Americans support having healthcare and entitlement programs like social security. Ryan’s consistent attacks on the current healthcare system and entitlement programs have drawn Americans to the poles but turned the votes against the Republican party.

What’s crushing Ryan’s future presidential chances is America's shifting demographics.

Ryan always said that he wanted his party to reach out to all groups of people and voters, but in recent years the Republican party has rejected that policy and aimed just to keep Trump’s base happy. However, Trump’s base isn’t the group that’s growing, but nearly every other group in America is.

More young people are getting involved in politics, minorities are growing, high schoolers are organizing rallies in DC, and women are literarily marching through the streets in protest of the President.

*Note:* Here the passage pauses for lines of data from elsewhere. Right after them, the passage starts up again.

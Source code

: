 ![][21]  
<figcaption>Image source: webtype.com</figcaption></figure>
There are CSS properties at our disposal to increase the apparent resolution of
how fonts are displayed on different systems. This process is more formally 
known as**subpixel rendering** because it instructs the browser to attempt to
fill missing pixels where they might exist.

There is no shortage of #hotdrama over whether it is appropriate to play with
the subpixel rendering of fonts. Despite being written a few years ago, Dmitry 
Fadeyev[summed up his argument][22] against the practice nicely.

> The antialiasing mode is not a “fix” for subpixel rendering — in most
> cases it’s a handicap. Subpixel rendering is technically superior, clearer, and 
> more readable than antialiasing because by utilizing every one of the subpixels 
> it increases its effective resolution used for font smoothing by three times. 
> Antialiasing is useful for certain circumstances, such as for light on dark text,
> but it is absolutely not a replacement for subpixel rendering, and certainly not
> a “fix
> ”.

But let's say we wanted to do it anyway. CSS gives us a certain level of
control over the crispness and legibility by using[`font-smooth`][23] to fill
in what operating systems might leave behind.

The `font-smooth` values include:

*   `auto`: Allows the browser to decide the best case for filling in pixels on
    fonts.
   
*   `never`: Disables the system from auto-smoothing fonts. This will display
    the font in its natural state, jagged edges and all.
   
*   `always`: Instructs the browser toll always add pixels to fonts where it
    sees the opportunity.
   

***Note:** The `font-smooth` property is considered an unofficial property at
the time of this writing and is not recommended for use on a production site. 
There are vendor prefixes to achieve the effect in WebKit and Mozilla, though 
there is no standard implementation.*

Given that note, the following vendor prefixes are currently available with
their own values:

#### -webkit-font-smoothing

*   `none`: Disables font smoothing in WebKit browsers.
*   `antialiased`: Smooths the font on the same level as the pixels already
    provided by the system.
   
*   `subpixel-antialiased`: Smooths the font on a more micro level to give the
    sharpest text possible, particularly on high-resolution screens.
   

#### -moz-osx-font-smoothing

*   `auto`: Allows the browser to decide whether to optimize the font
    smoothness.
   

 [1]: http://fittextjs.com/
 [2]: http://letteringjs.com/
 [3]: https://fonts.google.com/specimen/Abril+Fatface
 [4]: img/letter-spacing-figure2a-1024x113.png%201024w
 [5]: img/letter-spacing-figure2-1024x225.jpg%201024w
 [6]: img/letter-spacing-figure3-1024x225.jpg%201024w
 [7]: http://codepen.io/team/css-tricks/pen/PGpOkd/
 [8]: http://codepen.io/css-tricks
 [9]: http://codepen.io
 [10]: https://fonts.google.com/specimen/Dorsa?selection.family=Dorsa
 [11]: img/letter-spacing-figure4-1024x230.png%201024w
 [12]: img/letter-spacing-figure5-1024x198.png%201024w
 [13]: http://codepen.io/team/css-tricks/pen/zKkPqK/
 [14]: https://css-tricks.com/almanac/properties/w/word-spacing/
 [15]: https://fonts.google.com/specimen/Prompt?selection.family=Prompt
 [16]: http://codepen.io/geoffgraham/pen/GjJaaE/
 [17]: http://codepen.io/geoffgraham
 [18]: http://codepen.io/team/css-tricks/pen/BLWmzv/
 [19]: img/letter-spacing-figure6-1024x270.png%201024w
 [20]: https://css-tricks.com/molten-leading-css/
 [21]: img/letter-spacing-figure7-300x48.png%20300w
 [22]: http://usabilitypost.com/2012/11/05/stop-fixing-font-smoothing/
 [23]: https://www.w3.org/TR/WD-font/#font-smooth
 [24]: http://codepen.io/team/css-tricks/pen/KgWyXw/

These groups have already shown up at the polls and pulled off some major upsets in special elections.

The young voters and the generation about to be eligible to vote can’t stand the Republican party, they’ve run away from it and have been vocal critics of many of its leaders.

Barrack Obama and Bernie Sanders may have drawn a lot of young people to the Democratic Party, but it’s the Republican party and Paul Ryan’s fault for not coming up with some policy to appeal to the voters they’re losing.

Ryan could have been the young face that made the Republican party into something more, but he sold the soul of the party to Trump just to get a tax cut. No matter where Paul Ryan goes he will always be associated with today’s Republican Party, but Americans don't support everything he let it become.

Ryan will one day ride back into Washington hoping to become president, but with an America that’s going through changes, there’s no guarantee the Republican party or the base he once knew will be there to support him.